John and Elizabeth Edwards drew a small crowd when they entered the room, including Time Inc. CEO Ann Moore, who rushed out to greet them. Elizabeth was the one being honored though, and there were fewer dry eyes (and fewer bottles of whisky) in the room following her after-dinner toast.

It was shortly before 10 p.m. that Time managing editor Rick Stengel made his way up to the third level to bathe in the footlights' glow, so guests could toast the honorees.

Mayor Bloomberg was first, and surprisingly paid respect to Red Auerbach as his “role-model.” Later, Mr. Branson played it safe for his toast–going with Nelson Mandela and Desmond Tutu.

This year’s Time 100 cover–blown up and plastered all over–featured a cut-and-paste collage of several influencers, unlike past issues.

“I don't think people know enough of what the brand is of the Time 100,” said Mr. Stengel, who oversaw his first 100 issue since becoming managing editor last summer. “It’s not like the Fortune 500.”

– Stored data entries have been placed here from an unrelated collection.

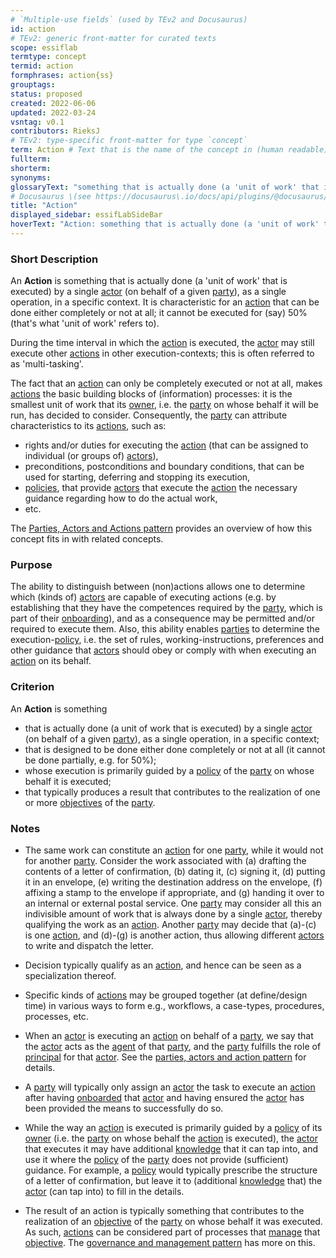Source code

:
 ```yaml
---
# `Multiple-use fields` (used by TEv2 and Docusaurus)
id: action
# TEv2: generic front-matter for curated texts
scope: essiflab
termtype: concept
termid: action
formphrases: action{ss}
grouptags:
status: proposed
created: 2022-06-06
updated: 2022-03-24
vsntag: v0.1
contributors: RieksJ
# TEv2: type-specific front-matter for type `concept`
term: Action # Text that is the name of the concept in (human readable) texts.
fullterm:
shorterm:
synonyms:
glossaryText: "something that is actually done (a 'unit of work' that is executed) by a single [actor](@) (on behalf of a given [party](@)), as a single operation, in a specific context."
# Docusaurus \(see https://docusaurus\.io/docs/api/plugins/@docusaurus/plugin-content-docs#markdown-front-matter\):
title: "Action"
displayed_sidebar: essifLabSideBar
hoverText: "Action: something that is actually done (a 'unit of work' that is executed) by a single Actor (on behalf of a given Party), as a single operation, in a specific context."
---
```


### Short Description
An **Action** is something that is actually done (a 'unit of work' that is executed) by a single [actor](@) (on behalf of a given [party](@)), as a single operation, in a specific context. It is characteristic for an [action](@) that can be done either completely or not at all; it cannot be executed for (say) 50% (that's what 'unit of work' refers to).

During the time interval in which the [action](@) is executed, the [actor](@) may still execute other [actions](@) in other execution-contexts; this is often referred to as 'multi-tasking'.

The fact that an [action](@) can only be completely executed or not at all, makes [actions](@) the basic building blocks of (information) processes: it is the smallest unit of work that its [owner](@), i.e. the [party](@) on whose behalf it will be run, has decided to consider. Consequently, the [party](@) can attribute characteristics to its [actions](@), such as:
- rights and/or duties for executing the [action](@) (that can be assigned to individual (or groups of) [actors](@)),
- preconditions, postconditions and boundary conditions, that can be used for starting, deferring and stopping its execution,
- [policies](@), that provide [actors](@) that execute the [action](@) the necessary guidance regarding how to do the actual work,
- etc.

 The [Parties, Actors and Actions pattern](pattern-party-actor-action@) provides an overview of how this concept fits in with related concepts.

### Purpose
The ability to distinguish between (non)actions allows one to determine which (kinds of) [actors](@) are capable of executing actions (e.g. by establishing that they have the competences required by the [party](@), which is part of their [onboarding](@)), and as a consequence may be permitted and/or required to execute them. Also, this ability enables [parties](@) to determine the execution-[policy](@), i.e. the set of rules, working-instructions, preferences and other guidance that [actors](@) should obey or comply with when executing an [action](@) on its behalf.

### Criterion
An **Action** is something
- that is actually done (a unit of work that is executed) by a single [actor](@) (on behalf of a given [party](@)), as a single operation, in a specific context;
- that is designed to be done either done completely or not at all (it cannot be done partially, e.g. for 50%);
- whose execution is primarily guided by a [policy](@) of the [party](@) on whose behalf it is executed;
- that typically produces a result that contributes to the realization of one or more [objectives](@) of the [party](@).

### Notes

- The same work can constitute an [action](@) for one [party](@), while it would not for another [party](@). Consider the work associated with (a) drafting the contents of a letter of confirmation, (b) dating it, (c) signing it, (d) putting it in an envelope, (e) writing the destination address on the envelope, (f) affixing a stamp to the envelope if appropriate, and (g) handing it over to an internal or external postal service. One [party](@) may consider all this an indivisible amount of work that is always done by a single [actor](@), thereby qualifying the work as an [action](@). Another [party](@) may decide that (a)-(c) is one [action](@), and (d)-(g) is another action, thus allowing different [actors](@) to write and dispatch the letter.

- Decision typically qualify as an [action](@), and hence can be seen as a specialization thereof.

- Specific kinds of [actions](@) may be grouped together (at define/design time) in various ways to form e.g., workflows, a case-types, procedures, processes, etc.

- When an [actor](@) is executing an [action](@) on behalf of a [party](@), we say that the [actor](@) acts as the [agent](@) of that [party](@), and the [party](@) fulfills the role of [principal](@) for that [actor](@). See the [parties, actors and action pattern](pattern-party-actor-action@) for details.

- A [party](@) will typically only assign an [actor](@) the task to execute an [action](@) after having [onboarded](@) that [actor](@) and having ensured the [actor](@) has been provided the means to successfully do so.

- While the way an [action](@) is executed is primarily guided by a [policy](@) of its [owner](@) (i.e. the [party](@) on whose behalf the [action](@) is executed), the [actor](@) that executes it may have additional [knowledge](@) that it can tap into, and use it where the [policy](@) of the [party](@) does not provide (sufficient) guidance. For example, a [policy](@) would typically prescribe the structure of a letter of confirmation, but leave it to (additional [knowledge](@) that) the [actor](@) (can tap into) to fill in the details.

- The result of an action is typically something that contributes to the realization of an [objective](@) of the [party](@) on whose behalf it was executed. As such, [actions](@) can be considered part of processes that [manage](@) that [objective](@). The [governance and management pattern](pattern-governance-and-management@) has more on this.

“So we wanted to do a picture this year that would draw people in with faces they recognized,” added Mr. Stengel, standing near the red carpet. “We want to get ourselves in the 21st century. Even the things that are tried and true, like “Person of the Year,” we’ve tried to change.”

That’s YOU, remember? But YOU didn’t get a fancy Time 100 pin!

What’s left but enjoying the herb-crusted rack of lamb, downing a few glasses of champagne, "rocking out" to John Mayer, and toasting one another’s super-influentialness?

Movie deals!

“James Watson–of Watson and Crick, whom I know–what was fun is to have him to pitch me a movie here,” said producer and intellectural gadfly Brian Grazer, known for courting influencers on a regulary basis.

“What I like is these counterpoint moments: the counterpoint of Nobel Prize winner for the double helix is now pitching me a movie idea,” he said.

So is the producer of A Beautiful Mind being pitched a film about the discovery of D.N.A.?

“No, it’s about boredom,” said Mr. Grazer. “Boredom and having to be politically correct.”